##### Data listing

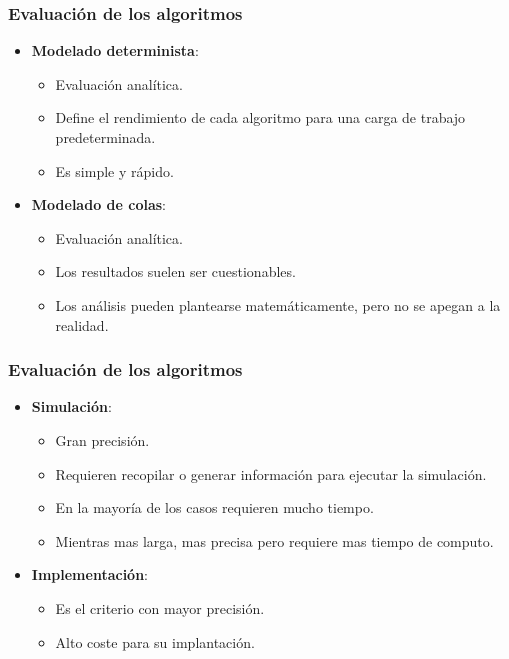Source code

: \documentclass{beamer}
\begin{document}
\begin{frame}
\frametitle{Evaluación de los algoritmos}

\begin{itemize}
	\item \textbf{Modelado determinista}:
	\begin{itemize}
		\item Evaluación analítica.
		\item Define el rendimiento de cada algoritmo para una carga de trabajo predeterminada.
		\item Es simple y rápido.
	\end{itemize}
	\vspace{0.5cm}
	
	\item \textbf{Modelado de colas}:
	\begin{itemize}
		\item Evaluación analítica.
		\item Los resultados suelen ser cuestionables.
		\item Los análisis pueden plantearse matemáticamente, pero no se apegan a la realidad.
	\end{itemize}
\end{itemize}
\end{frame}

\begin{frame}
	\frametitle{Evaluación de los algoritmos}
	
	\begin{itemize}
		\item \textbf{Simulación}:
		\begin{itemize}
			\item Gran precisión.
			\item Requieren recopilar o generar información para ejecutar la simulación.
			\item En la mayoría de los casos requieren mucho tiempo.
			\item Mientras mas larga, mas precisa pero requiere mas tiempo de computo.
		\end{itemize}
		\vspace{0.5cm}
		
		\item \textbf{Implementación}:
		\begin{itemize}
			\item Es el criterio con mayor precisión.
			\item Alto coste para su implantación.
		\end{itemize}
	\end{itemize}
\end{frame}
\end{document}
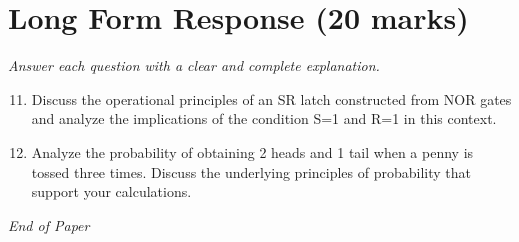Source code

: \documentclass[12pt]{article}
\begin{document}
\section*{Long Form Response (20 marks)}
\textit{Answer each question with a clear and complete explanation.}
\begin{enumerate}[label=\arabic*.]
\setcounter{enumi}{10}
\item Discuss the operational principles of an SR latch constructed from NOR gates and analyze the implications of the condition S=1 and R=1 in this context.
\item Analyze the probability of obtaining 2 heads and 1 tail when a penny is tossed three times. Discuss the underlying principles of probability that support your calculations.
\end{enumerate}

\vfill
\noindent\textit{End of Paper}
\end{document}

##########

Activity ::
Excluding the pictures, transcribe all of the entries exactly.

Exercise solution ::
Source code

: \documentclass{beamer}
\begin{document}
\begin{frame}
\frametitle{Evaluación de los algoritmos}

\begin{itemize}
	\item \textbf{Modelado determinista}:
	\begin{itemize}
		\item Evaluación analítica.
		\item Define el rendimiento de cada algoritmo para una carga de trabajo predeterminada.
		\item Es simple y rápido.
	\end{itemize}
	\vspace{0.5cm}
	
	\item \textbf{Modelado de colas}:
	\begin{itemize}
		\item Evaluación analítica.
		\item Los resultados suelen ser cuestionables.
		\item Los análisis pueden plantearse matemáticamente, pero no se apegan a la realidad.
	\end{itemize}
\end{itemize}
\end{frame}

\begin{frame}
	\frametitle{Evaluación de los algoritmos}
	
	\begin{itemize}
		\item \textbf{Simulación}:
		\begin{itemize}
			\item Gran precisión.
			\item Requieren recopilar o generar información para ejecutar la simulación.
			\item En la mayoría de los casos requieren mucho tiempo.
			\item Mientras mas larga, mas precisa pero requiere mas tiempo de computo.
		\end{itemize}
		\vspace{0.5cm}
		
		\item \textbf{Implementación}:
		\begin{itemize}
			\item Es el criterio con mayor precisión.
			\item Alto coste para su implantación.
		\end{itemize}
	\end{itemize}
\end{frame}
\end{document}
Source code

: \documentclass[12pt]{article}
\begin{document}
\section*{Long Form Response (20 marks)}
\textit{Answer each question with a clear and complete explanation.}
\begin{enumerate}[label=\arabic*.]
\setcounter{enumi}{10}
\item Discuss the operational principles of an SR latch constructed from NOR gates and analyze the implications of the condition S=1 and R=1 in this context.
\item Analyze the probability of obtaining 2 heads and 1 tail when a penny is tossed three times. Discuss the underlying principles of probability that support your calculations.
\end{enumerate}

\vfill
\noindent\textit{End of Paper}
\end{document}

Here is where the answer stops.